Este otro régimen se resume en el concepto de
mímesis. Aquel que en la mímesis solo ve el imperativo de la semejanza puede
constituir una idea simple de la “modernidad” artística como emancipación de lo
propio del arte con respecto a la limitación de la imitación: reinado de playas
de color en lugar de mujeres desnudas y caballos de combate. De esta forma,
pasa por alto lo esencial: la mímesis no es la semejanza sino un cierto régimen
de la semejanza. La mímesis no es la imitación exterior que pesaba sobre las
artes y las encerraba en su semejanza. Es el pliegue en el orden de maneras de
hacer y de ocupaciones sociales que las hacía visibles y pensables, la
disyunción que las hacía existir como tales. Esta disyunción es doble: por un
lado, separaba las “bellas artes” de otras artes –de las simples “técnicas”-
por su fin específico, la imitación. Pero también libraba a las imitaciones de
las artes de criterios religiosos, éticos o sociales que regulaban normalmente
los usos legítimos de las semejanzas. La mímesis no es la semejanza entendida
como relación de una copia a un modelo. Es una manera de hacer funcionar las
semejanzas en el seno de un conjunto de relaciones entre maneras de hacer,
modos de la palabra, formas de visibilidad y protocolos de inteligibilidad.
(…)
Para que la pintura gane su llanura, la superficie
del cuadro debe desdoblarse, un segundo sujeto debe mostrarse bajo el primero.
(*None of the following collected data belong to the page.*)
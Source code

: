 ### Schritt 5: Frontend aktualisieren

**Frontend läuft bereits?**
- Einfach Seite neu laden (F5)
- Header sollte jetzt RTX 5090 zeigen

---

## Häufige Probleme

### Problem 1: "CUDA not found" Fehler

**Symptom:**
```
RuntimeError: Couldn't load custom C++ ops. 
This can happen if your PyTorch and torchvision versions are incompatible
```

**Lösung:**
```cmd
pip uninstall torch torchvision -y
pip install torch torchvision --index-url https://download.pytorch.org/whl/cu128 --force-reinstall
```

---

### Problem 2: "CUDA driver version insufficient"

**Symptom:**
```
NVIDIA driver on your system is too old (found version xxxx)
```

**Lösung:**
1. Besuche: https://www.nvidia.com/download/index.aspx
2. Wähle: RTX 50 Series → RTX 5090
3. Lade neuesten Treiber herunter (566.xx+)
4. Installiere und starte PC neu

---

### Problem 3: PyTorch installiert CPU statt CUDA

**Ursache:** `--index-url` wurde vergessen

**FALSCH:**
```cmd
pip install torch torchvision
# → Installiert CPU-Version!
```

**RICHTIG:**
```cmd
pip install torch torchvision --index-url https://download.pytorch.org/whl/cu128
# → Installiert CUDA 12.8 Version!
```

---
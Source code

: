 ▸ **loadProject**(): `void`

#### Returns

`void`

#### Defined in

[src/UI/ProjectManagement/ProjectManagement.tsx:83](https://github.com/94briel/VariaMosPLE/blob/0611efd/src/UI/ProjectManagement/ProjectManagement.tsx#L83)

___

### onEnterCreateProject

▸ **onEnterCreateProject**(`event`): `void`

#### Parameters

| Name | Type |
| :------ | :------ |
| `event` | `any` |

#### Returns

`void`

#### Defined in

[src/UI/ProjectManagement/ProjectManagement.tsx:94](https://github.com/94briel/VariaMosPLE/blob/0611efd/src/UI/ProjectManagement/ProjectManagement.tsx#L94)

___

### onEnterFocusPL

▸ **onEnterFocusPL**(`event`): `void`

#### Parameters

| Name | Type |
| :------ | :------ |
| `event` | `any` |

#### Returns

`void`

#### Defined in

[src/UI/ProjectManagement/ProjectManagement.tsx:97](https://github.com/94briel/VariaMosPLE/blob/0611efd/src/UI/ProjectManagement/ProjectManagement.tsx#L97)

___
Greenberg contrasta la ingenuidad del
programa antirrepresentativo de Kandinsky con la idea de que lo importante no
es el abandono de la figuración sino la conquista de la superficie. Pero esta
conquista en sí es la obra de una desfiguración; un trabajo que hace visible el
mismo cuadro de otra manera, que convierte las figuras de la representación en
tropos de la expresión. Lo que Deleuze llama lógica de la sensación es más bien
un teatro de la desfiguración en el que las figuras se arrancan del espacio de
la representación se reconfiguran en otro espacio. Proust llama “denominación”
a esta desfiguración, calificando el arte de la sensación pura en la obra de
Elstir: ”Si Dios Padre creó las cosas nombrándolas. Elstir las recreaba
quitándoles el nombre, o dándoles otro.”
(...)
Es verdad que Hegel, por su cuenta, dio vuelta la página del arte, puso el arte en su página, la del libro que expresa en pasado el modo de su presencia. Ello no quiere decir que por anticipado haya dado vuelta la página en lugar de nosotros. Nos dio más bien un aviso: el presente del arte está siempre en el pasado y en el futuro. Su presencia está siempre en dos lugares a la vez. Nos dice, en resumen, que el arte está vivo siempre que esté fuera de sí mismo, siempre que se desplace en una escena de visibilidad que es siempre una escena de desfiguración. Lo que desalienta por anticipado no es el arte, es el sueño de su pureza. Es esa modernidad que pretende dar a cada arte su autonomía y a la pintura su propia superficie.Allí hay con qué alimentar algunos resentimientos contra los filósofos que "hablan demasiado".